Когда рыба была уложена и дожидалась весов, ушедший рыбак вернулся с заспанной кладовщицей и сутулым мужчиной.
- Председатель, - сказал бригадир тихо, - чего это по ночам ходить? Или случилось что?
- Вот, - сказал председатель, - такие дела. В море пойдем. Устали, факт. Но ничего не поделаешь, "Двадцатка" на косяке стоит, взять не может, у них дель слабая. Старая дель, давно уже сменить пора. Все пойдут?
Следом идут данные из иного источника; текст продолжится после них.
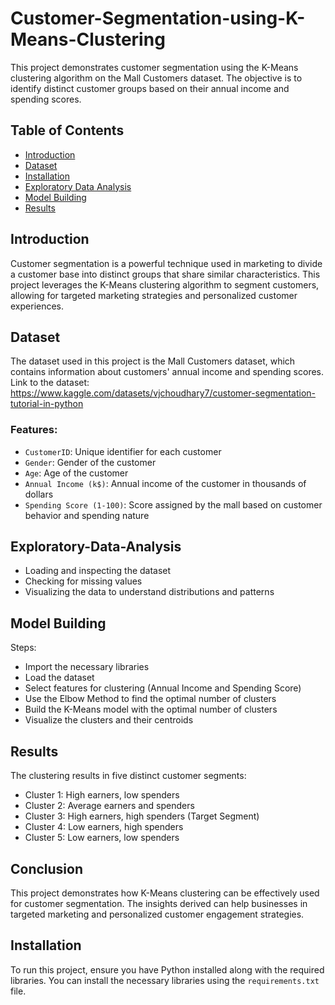 # Customer-Segmentation-using-K-Means-Clustering

This project demonstrates customer segmentation using the K-Means clustering algorithm on the Mall Customers dataset. The objective is to identify distinct customer groups based on their annual income and spending scores.

## Table of Contents
- [Introduction](#introduction)
- [Dataset](#dataset)
- [Installation](#installation)
- [Exploratory Data Analysis](#exploratory-data-analysis)
- [Model Building](#model-building)
- [Results](#results)

## Introduction
Customer segmentation is a powerful technique used in marketing to divide a customer base into distinct groups that share similar characteristics. This project leverages the K-Means clustering algorithm to segment customers, allowing for targeted marketing strategies and personalized customer experiences.

## Dataset
The dataset used in this project is the Mall Customers dataset, which contains information about customers' annual income and spending scores.
Link to the dataset: https://www.kaggle.com/datasets/vjchoudhary7/customer-segmentation-tutorial-in-python

### Features:
- `CustomerID`: Unique identifier for each customer
- `Gender`: Gender of the customer
- `Age`: Age of the customer
- `Annual Income (k$)`: Annual income of the customer in thousands of dollars
- `Spending Score (1-100)`: Score assigned by the mall based on customer behavior and spending nature

## Exploratory-Data-Analysis
- Loading and inspecting the dataset
- Checking for missing values
- Visualizing the data to understand distributions and patterns

## Model Building
Steps:
- Import the necessary libraries
- Load the dataset
- Select features for clustering (Annual Income and Spending Score)
- Use the Elbow Method to find the optimal number of clusters
- Build the K-Means model with the optimal number of clusters
- Visualize the clusters and their centroids

## Results
The clustering results in five distinct customer segments:

- Cluster 1: High earners, low spenders
- Cluster 2: Average earners and spenders
- Cluster 3: High earners, high spenders (Target Segment)
- Cluster 4: Low earners, high spenders
- Cluster 5: Low earners, low spenders

## Conclusion
This project demonstrates how K-Means clustering can be effectively used for customer segmentation. The insights derived can help businesses in targeted marketing and personalized customer engagement strategies.

## Installation
To run this project, ensure you have Python installed along with the required libraries. You can install the necessary libraries using the `requirements.txt` file.
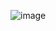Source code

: ![image](https://user-images.githubusercontent.com/46751993/163624071-a7612dde-8c0b-4b94-a11c-d1e15ce5ae4b.png)
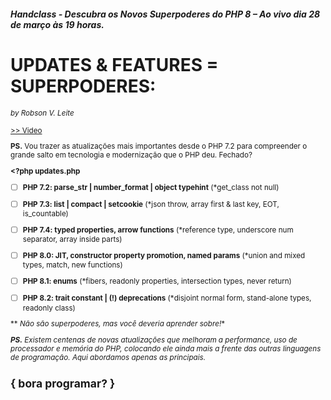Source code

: ##### Handclass - Descubra os Novos Superpoderes do PHP 8 – Ao vivo dia 28 de março às 19 horas.

# UPDATES & FEATURES = SUPERPODERES:
<small>*by Robson V. Leite*</smalll>

[>> Video](https://youtu.be/Tug1fuqk0k0)

**PS.** Vou trazer as atualizações mais importantes desde o PHP 7.2 para compreender o grande salto em tecnologia e modernização que o PHP deu. Fechado?

**<?php updates.php**

- [ ] **PHP 7.2: parse_str | number_format | object typehint** (*get_class not null)
- [ ] **PHP 7.3: list | compact | setcookie** (*json throw, array first & last key, EOT, is_countable)
- [ ] **PHP 7.4: typed properties, arrow functions** (*reference type, underscore num separator, array inside parts)
- [ ] **PHP 8.0: JIT, constructor property promotion, named params** (*union and mixed types, match, new functions)
- [ ] **PHP 8.1: enums** (*fibers, readonly properties, intersection types, never return)
- [ ] **PHP 8.2: trait constant | (!) deprecations** (*disjoint normal form, stand-alone types, readonly class)


** *Não são superpoderes, mas você deveria aprender sobre!**

<i>**PS.** Existem centenas de novas atualizações que melhoram a performance, uso de processador e memória do PHP, colocando ele ainda mais a frente das outras linguagens de programação. Aqui abordamos apenas as principais.</i>


<h2>{ bora programar? }</h2>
- Я не пойду, - угрюмо ответил рыбак, ходивший за кладовщицей. - Я к морскому лову не пригоден, грыжа у меня.
- А чего нас-то, старых хрычей, или красивых нет? - спросил бригадир.
- Нету красивых. Сейчас здесь только один сейнер. "Тройка" из ремонта. Команда есть - бригада не укомплектована.
- Я же бригадиром-то не смогу, - сказал бригадир. - Там же тралмастер нужен.
Председатель крепко потер щеки, словно отморозил их.
- Я тоже пойду, а тралмастер на "Двадцатке" хороший. Имейте в виду, паи придется делить с "Двадцаткой".
Рыбаки закивали:
- Ясное дело. Они рыбу нашли. Они же без дела стоять не будут - к нам перескочат.
- А это кто? - спросил председатель, кивнув на Игоря Николаевича.
- Ленинградский человек. Попросился с нами в залив. Помог...
- Любитель, что ли? - спросил председатель недружелюбно.
- Отчасти. - Игорь Николаевич усмехнулся. - В некотором роде.
Председатель пошел, сказав:
- Сдавайте рыбу - и на пирс. "Тройка" к пирсу подвалит. - Отойдя несколько шагов, он обернулся: - Слушайте, любитель, может, пойдете с нами? Лишняя пара рук вот как нужна будет...
Через час "Тройка" мягко отваляла от пирса. Пограничник, проверявший выход, сосчитал команду, сверился по судовой роли и сейчас стоял со стариком сторожем, разминал в руках сигарету.
- Что, у вас новый человек, что ли? - спросил он старика сторожа.
- У нас рыба, - ответил старик. - Одни к ней бегут, другие от нее... Слышь, воин, ты испанок видел?
- А зачем тебе, дед, испанки, ты уже в землю смотришь, - сурово ответил молодой пограничник, посчитав стариков вопрос за насмешку.
Эхолот щелкал и щелкал, следя за медленным передвижением косяка. Механик Коля подрабатывал машиной помалу, чтобы не потерять рыбу.
Рыбаки сидели на баке, прислонясь спинами к широкому люку.
Женьке казалось, что он слышит, как рыба под днищем трется боками, то заглубляется, то всплывает, бесконечно перемешиваясь и перемещаясь. Ему слышалось, будто косяк издает слитный шум, похожий на шелест дождя, - это миллионы рыбьих ртов открываются и закрываются, заглатывая планктон. От этого Женька чувствовал озноб по спине, затылок ломило, и хотя рыбаки сидели, свободно развалясь, они дышали ритмично, словно шагали в строю.